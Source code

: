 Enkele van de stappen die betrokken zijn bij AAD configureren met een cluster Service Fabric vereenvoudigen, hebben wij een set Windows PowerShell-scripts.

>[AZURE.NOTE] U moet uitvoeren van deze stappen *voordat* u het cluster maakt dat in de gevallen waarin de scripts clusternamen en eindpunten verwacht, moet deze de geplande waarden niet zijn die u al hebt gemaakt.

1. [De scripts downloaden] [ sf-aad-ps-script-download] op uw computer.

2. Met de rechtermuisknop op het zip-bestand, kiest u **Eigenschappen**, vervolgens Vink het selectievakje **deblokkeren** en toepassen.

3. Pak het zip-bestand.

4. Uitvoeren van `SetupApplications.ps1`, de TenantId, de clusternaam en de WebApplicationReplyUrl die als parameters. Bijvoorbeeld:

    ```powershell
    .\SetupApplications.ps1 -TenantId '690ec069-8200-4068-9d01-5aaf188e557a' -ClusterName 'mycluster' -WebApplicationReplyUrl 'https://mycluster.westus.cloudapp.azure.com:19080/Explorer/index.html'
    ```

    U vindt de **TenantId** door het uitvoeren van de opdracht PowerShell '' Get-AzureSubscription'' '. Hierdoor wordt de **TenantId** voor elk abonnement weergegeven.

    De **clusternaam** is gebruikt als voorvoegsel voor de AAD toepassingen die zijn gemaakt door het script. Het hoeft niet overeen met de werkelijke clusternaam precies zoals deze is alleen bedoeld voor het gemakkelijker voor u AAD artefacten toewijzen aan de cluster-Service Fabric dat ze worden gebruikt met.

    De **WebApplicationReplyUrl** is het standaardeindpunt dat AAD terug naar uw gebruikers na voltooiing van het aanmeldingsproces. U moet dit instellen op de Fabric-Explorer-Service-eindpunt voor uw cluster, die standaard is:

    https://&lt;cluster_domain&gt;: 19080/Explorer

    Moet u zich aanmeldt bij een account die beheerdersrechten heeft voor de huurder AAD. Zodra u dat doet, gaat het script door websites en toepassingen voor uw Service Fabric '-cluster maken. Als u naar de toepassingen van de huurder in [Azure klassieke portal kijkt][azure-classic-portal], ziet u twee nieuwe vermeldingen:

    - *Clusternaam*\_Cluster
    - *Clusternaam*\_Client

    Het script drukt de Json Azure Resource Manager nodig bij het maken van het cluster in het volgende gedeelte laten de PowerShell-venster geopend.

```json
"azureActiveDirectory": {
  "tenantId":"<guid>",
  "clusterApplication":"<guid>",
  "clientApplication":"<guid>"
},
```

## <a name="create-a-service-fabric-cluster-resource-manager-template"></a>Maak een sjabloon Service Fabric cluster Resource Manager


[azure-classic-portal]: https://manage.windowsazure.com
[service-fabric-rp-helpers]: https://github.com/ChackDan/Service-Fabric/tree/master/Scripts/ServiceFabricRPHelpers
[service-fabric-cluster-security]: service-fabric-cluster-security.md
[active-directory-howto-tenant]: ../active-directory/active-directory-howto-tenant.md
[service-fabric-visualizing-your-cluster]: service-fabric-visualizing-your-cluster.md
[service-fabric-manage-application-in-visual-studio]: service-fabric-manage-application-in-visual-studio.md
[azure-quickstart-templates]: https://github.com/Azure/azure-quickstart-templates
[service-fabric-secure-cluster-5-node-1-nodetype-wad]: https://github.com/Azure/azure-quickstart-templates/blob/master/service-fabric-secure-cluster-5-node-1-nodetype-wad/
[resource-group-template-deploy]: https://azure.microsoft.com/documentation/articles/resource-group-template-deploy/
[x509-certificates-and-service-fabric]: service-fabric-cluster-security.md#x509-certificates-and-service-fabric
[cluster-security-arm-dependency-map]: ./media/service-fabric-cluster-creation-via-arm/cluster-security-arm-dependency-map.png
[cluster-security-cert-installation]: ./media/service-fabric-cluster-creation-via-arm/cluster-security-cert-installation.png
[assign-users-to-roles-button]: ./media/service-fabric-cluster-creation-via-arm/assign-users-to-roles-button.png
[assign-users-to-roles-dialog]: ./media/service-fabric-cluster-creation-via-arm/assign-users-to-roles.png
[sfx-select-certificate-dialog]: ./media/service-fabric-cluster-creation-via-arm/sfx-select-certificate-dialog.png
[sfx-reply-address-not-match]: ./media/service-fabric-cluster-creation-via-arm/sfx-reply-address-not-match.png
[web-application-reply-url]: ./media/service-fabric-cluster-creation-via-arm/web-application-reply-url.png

****************************************

Return exactly what appears above, from the first line of the entries to the line with "https://&lt;cluster_domain&gt;: 19080/Explorer", inclusive.

EXERCISE RESPONSE →
Source code

: Enkele van de stappen die betrokken zijn bij AAD configureren met een cluster Service Fabric vereenvoudigen, hebben wij een set Windows PowerShell-scripts.

>[AZURE.NOTE] U moet uitvoeren van deze stappen *voordat* u het cluster maakt dat in de gevallen waarin de scripts clusternamen en eindpunten verwacht, moet deze de geplande waarden niet zijn die u al hebt gemaakt.

1. [De scripts downloaden] [ sf-aad-ps-script-download] op uw computer.

2. Met de rechtermuisknop op het zip-bestand, kiest u **Eigenschappen**, vervolgens Vink het selectievakje **deblokkeren** en toepassen.

3. Pak het zip-bestand.

4. Uitvoeren van `SetupApplications.ps1`, de TenantId, de clusternaam en de WebApplicationReplyUrl die als parameters. Bijvoorbeeld:

    ```powershell
    .\SetupApplications.ps1 -TenantId '690ec069-8200-4068-9d01-5aaf188e557a' -ClusterName 'mycluster' -WebApplicationReplyUrl 'https://mycluster.westus.cloudapp.azure.com:19080/Explorer/index.html'
    ```

    U vindt de **TenantId** door het uitvoeren van de opdracht PowerShell '' Get-AzureSubscription'' '. Hierdoor wordt de **TenantId** voor elk abonnement weergegeven.

    De **clusternaam** is gebruikt als voorvoegsel voor de AAD toepassingen die zijn gemaakt door het script. Het hoeft niet overeen met de werkelijke clusternaam precies zoals deze is alleen bedoeld voor het gemakkelijker voor u AAD artefacten toewijzen aan de cluster-Service Fabric dat ze worden gebruikt met.

    De **WebApplicationReplyUrl** is het standaardeindpunt dat AAD terug naar uw gebruikers na voltooiing van het aanmeldingsproces. U moet dit instellen op de Fabric-Explorer-Service-eindpunt voor uw cluster, die standaard is:

    https://&lt;cluster_domain&gt;: 19080/Explorer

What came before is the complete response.